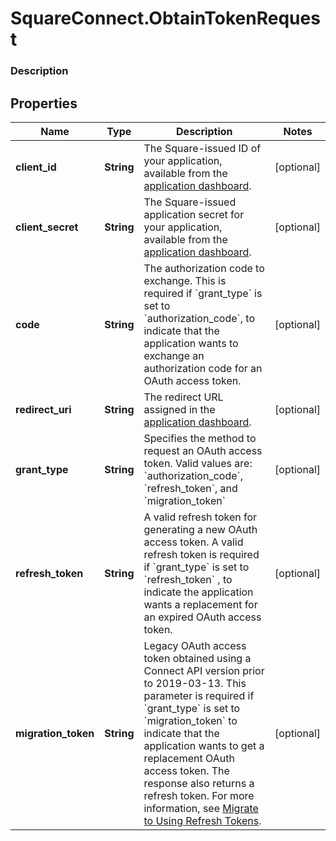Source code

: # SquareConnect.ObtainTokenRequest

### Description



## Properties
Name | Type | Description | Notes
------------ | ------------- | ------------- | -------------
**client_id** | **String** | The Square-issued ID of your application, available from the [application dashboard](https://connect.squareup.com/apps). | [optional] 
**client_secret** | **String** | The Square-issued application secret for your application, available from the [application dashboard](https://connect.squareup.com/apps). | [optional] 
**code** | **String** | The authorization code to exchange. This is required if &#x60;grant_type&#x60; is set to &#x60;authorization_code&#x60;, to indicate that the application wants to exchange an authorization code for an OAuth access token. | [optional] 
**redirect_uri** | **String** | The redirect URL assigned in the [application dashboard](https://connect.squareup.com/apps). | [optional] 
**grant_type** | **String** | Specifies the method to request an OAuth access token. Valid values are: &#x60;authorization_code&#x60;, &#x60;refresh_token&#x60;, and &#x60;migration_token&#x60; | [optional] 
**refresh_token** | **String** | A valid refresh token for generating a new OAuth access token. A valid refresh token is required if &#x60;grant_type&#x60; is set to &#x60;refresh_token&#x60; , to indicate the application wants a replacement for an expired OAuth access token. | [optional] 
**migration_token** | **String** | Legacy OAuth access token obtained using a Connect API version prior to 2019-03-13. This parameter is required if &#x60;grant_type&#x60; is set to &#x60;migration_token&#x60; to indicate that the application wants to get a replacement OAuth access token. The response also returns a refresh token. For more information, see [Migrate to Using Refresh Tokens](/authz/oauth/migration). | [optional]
————
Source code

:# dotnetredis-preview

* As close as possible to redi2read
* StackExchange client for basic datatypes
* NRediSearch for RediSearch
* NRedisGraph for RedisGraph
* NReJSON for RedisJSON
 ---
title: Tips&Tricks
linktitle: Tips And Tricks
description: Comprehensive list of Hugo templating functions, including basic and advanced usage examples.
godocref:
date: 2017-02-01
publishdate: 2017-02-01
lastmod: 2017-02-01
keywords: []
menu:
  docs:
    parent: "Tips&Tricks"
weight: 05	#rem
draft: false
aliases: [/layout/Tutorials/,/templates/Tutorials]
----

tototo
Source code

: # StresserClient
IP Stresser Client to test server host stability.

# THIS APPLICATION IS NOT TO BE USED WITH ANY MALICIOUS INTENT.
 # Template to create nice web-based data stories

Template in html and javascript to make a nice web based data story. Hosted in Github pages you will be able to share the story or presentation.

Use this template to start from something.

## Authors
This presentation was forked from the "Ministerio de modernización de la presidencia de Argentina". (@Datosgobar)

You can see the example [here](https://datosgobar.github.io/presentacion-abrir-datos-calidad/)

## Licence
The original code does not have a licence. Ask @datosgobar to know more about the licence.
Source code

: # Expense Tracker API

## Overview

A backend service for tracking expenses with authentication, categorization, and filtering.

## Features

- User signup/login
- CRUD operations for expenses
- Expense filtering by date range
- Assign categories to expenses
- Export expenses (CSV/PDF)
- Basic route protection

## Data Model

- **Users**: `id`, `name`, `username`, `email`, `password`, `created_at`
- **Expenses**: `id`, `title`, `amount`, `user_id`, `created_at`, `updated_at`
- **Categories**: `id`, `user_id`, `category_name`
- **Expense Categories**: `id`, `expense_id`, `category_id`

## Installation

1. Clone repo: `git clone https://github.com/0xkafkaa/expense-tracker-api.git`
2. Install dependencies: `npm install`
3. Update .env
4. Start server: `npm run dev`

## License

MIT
————
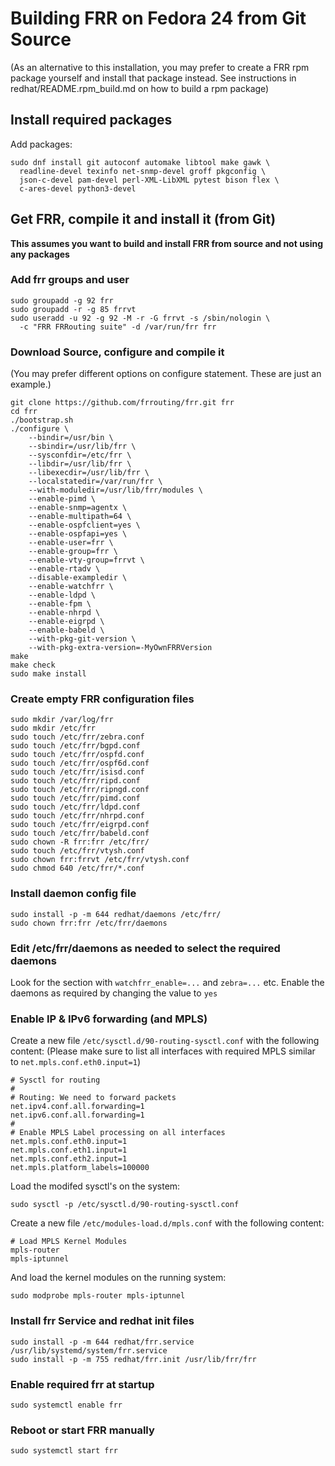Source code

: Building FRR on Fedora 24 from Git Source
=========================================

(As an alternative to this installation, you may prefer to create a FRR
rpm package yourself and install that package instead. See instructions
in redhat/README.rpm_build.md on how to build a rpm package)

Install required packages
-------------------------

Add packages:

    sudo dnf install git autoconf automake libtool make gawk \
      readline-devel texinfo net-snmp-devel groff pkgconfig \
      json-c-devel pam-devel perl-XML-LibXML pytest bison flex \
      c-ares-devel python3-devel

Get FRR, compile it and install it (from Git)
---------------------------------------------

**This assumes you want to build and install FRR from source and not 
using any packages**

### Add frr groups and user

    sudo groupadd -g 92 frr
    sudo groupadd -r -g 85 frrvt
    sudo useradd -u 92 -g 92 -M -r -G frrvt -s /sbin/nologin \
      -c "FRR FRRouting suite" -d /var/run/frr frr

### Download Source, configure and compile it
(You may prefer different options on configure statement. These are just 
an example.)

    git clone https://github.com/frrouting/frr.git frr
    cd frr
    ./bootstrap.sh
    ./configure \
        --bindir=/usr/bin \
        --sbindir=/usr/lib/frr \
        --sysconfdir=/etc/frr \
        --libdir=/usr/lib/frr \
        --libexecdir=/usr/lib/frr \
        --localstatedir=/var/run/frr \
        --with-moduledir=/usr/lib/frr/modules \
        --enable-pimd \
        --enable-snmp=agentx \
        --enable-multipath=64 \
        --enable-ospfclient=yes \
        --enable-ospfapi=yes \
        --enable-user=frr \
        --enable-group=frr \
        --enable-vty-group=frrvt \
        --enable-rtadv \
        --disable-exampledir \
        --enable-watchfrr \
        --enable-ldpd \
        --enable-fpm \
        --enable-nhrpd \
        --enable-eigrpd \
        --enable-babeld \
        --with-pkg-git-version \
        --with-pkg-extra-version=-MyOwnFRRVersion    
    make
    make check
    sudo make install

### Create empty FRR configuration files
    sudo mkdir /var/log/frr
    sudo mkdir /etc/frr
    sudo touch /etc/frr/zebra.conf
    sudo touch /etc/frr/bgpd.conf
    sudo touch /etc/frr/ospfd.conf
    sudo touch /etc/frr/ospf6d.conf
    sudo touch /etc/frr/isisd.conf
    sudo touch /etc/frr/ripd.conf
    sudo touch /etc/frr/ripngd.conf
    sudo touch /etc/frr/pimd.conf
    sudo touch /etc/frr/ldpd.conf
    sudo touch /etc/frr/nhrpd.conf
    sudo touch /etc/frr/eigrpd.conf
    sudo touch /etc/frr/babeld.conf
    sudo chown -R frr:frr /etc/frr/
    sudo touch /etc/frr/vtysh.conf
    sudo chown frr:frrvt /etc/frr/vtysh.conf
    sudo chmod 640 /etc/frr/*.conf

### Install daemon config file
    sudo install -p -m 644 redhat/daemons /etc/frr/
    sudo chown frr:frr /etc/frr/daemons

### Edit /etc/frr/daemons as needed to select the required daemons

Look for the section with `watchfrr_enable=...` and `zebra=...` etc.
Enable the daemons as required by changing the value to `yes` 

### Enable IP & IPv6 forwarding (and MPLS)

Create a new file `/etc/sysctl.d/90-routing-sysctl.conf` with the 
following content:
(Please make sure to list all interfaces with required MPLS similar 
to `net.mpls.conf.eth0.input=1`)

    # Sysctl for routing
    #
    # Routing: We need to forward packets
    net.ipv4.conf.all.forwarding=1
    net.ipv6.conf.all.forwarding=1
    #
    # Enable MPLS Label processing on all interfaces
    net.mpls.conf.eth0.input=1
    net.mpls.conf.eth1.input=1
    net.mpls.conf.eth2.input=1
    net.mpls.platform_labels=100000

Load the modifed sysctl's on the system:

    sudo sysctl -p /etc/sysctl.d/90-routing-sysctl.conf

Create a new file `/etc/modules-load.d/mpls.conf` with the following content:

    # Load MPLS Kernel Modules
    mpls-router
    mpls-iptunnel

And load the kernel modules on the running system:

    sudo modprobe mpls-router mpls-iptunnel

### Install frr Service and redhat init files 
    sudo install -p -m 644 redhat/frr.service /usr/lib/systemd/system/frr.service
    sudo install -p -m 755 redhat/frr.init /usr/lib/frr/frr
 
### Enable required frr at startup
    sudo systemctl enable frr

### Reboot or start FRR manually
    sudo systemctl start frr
————
— Task instructions —
Repeat, character for character, the lines of the material above from the line with "### Install frr" through the line with "sudo systemctl start frr".

— Solution to this task —
### Install frr Service and redhat init files 
    sudo install -p -m 644 redhat/frr.service /usr/lib/systemd/system/frr.service
    sudo install -p -m 755 redhat/frr.init /usr/lib/frr/frr
 
### Enable required frr at startup
    sudo systemctl enable frr

### Reboot or start FRR manually
    sudo systemctl start frr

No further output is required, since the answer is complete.